-------- Provided data --------

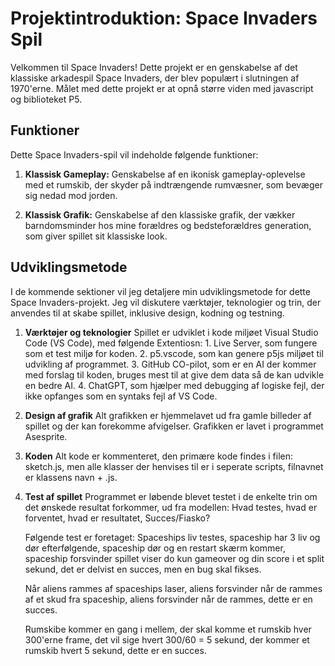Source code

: # Projektintroduktion: Space Invaders Spil

Velkommen til Space Invaders! Dette projekt er en genskabelse af det klassiske arkadespil Space Invaders, der blev populært i slutningen af 1970'erne. Målet med dette projekt er at opnå større viden med javascript og biblioteket P5.

## Funktioner

Dette Space Invaders-spil vil indeholde følgende funktioner:

1. **Klassisk Gameplay:**  Genskabelse af en ikonisk gameplay-oplevelse med et rumskib, der skyder på indtrængende rumvæsner, som bevæger sig nedad mod jorden.

2. **Klassisk Grafik:** Genskabelse af den klassiske grafik, der vækker barndomsminder hos mine forældres og bedsteforældres generation, som giver spillet sit klassiske look.

## Udviklingsmetode

I de kommende sektioner vil jeg detaljere min udviklingsmetode for dette Space Invaders-projekt. Jeg vil diskutere værktøjer, teknologier og trin, der anvendes til at skabe spillet, inklusive design, kodning og testning.

1. **Værktøjer og teknologier**
Spillet er udviklet i kode miljøet Visual Studio Code (VS Code), med følgende Extentiosn: 1. Live Server, som fungere som et test miljø for koden. 2. p5.vscode, som kan genere p5js miljøet til udvikling af programmet. 3. GitHub CO-pilot, som er en AI der kommer med forslag til koden, bruges mest til at give dem data så de kan udvikle en bedre AI. 4. ChatGPT, som hjælper med debugging af logiske fejl, der ikke opfanges som en syntaks fejl af VS Code.

2. **Design af grafik**
Alt grafikken er hjemmelavet ud fra gamle billeder af spillet og der kan forekomme afvigelser. Grafikken er lavet i programmet Asesprite.

3. **Koden**
Alt kode er kommenteret, den primære kode findes i filen: sketch.js, men alle klasser der henvises til er i seperate scripts, filnavnet er klassens navn + .js.

4. **Test af spillet**
Programmet er løbende blevet testet i de enkelte trin om det ønskede resultat forkommer, ud fra modellen: Hvad testes, hvad er forventet, hvad er resultatet, Succes/Fiasko?

   Følgende test er foretaget:
   Spaceships liv testes, spaceship har 3 liv og dør efterfølgende, spaceship dør og en restart skærm kommer, spaceship forsvinder spillet viser do kun gameover og din score i et split sekund, det er delvist en succes, men en bug skal fikses.

   Når aliens rammes af spaceships laser, aliens forsvinder når de rammes af et skud fra spaceship, aliens forsvinder når de rammes, dette er en succes.

    Rumskibe kommer en gang i mellem, der skal komme et rumskib hver 300'erne frame, det vil sige hvert 300/60 = 5 sekund, der kommer et rumskib hvert 5 sekund, dette er en succes.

--------

» **Required action**
Give the data again word for word, without pictures.

» **Solution for this task**
Source code

: # Projektintroduktion: Space Invaders Spil

Velkommen til Space Invaders! Dette projekt er en genskabelse af det klassiske arkadespil Space Invaders, der blev populært i slutningen af 1970'erne. Målet med dette projekt er at opnå større viden med javascript og biblioteket P5.

## Funktioner

Dette Space Invaders-spil vil indeholde følgende funktioner:

1. **Klassisk Gameplay:**  Genskabelse af en ikonisk gameplay-oplevelse med et rumskib, der skyder på indtrængende rumvæsner, som bevæger sig nedad mod jorden.

2. **Klassisk Grafik:** Genskabelse af den klassiske grafik, der vækker barndomsminder hos mine forældres og bedsteforældres generation, som giver spillet sit klassiske look.

## Udviklingsmetode

I de kommende sektioner vil jeg detaljere min udviklingsmetode for dette Space Invaders-projekt. Jeg vil diskutere værktøjer, teknologier og trin, der anvendes til at skabe spillet, inklusive design, kodning og testning.

1. **Værktøjer og teknologier**
Spillet er udviklet i kode miljøet Visual Studio Code (VS Code), med følgende Extentiosn: 1. Live Server, som fungere som et test miljø for koden. 2. p5.vscode, som kan genere p5js miljøet til udvikling af programmet. 3. GitHub CO-pilot, som er en AI der kommer med forslag til koden, bruges mest til at give dem data så de kan udvikle en bedre AI. 4. ChatGPT, som hjælper med debugging af logiske fejl, der ikke opfanges som en syntaks fejl af VS Code.

2. **Design af grafik**
Alt grafikken er hjemmelavet ud fra gamle billeder af spillet og der kan forekomme afvigelser. Grafikken er lavet i programmet Asesprite.

3. **Koden**
Alt kode er kommenteret, den primære kode findes i filen: sketch.js, men alle klasser der henvises til er i seperate scripts, filnavnet er klassens navn + .js.

4. **Test af spillet**
Programmet er løbende blevet testet i de enkelte trin om det ønskede resultat forkommer, ud fra modellen: Hvad testes, hvad er forventet, hvad er resultatet, Succes/Fiasko?

   Følgende test er foretaget:
   Spaceships liv testes, spaceship har 3 liv og dør efterfølgende, spaceship dør og en restart skærm kommer, spaceship forsvinder spillet viser do kun gameover og din score i et split sekund, det er delvist en succes, men en bug skal fikses.

   Når aliens rammes af spaceships laser, aliens forsvinder når de rammes af et skud fra spaceship, aliens forsvinder når de rammes, dette er en succes.

    Rumskibe kommer en gang i mellem, der skal komme et rumskib hver 300'erne frame, det vil sige hvert 300/60 = 5 sekund, der kommer et rumskib hvert 5 sekund, dette er en succes.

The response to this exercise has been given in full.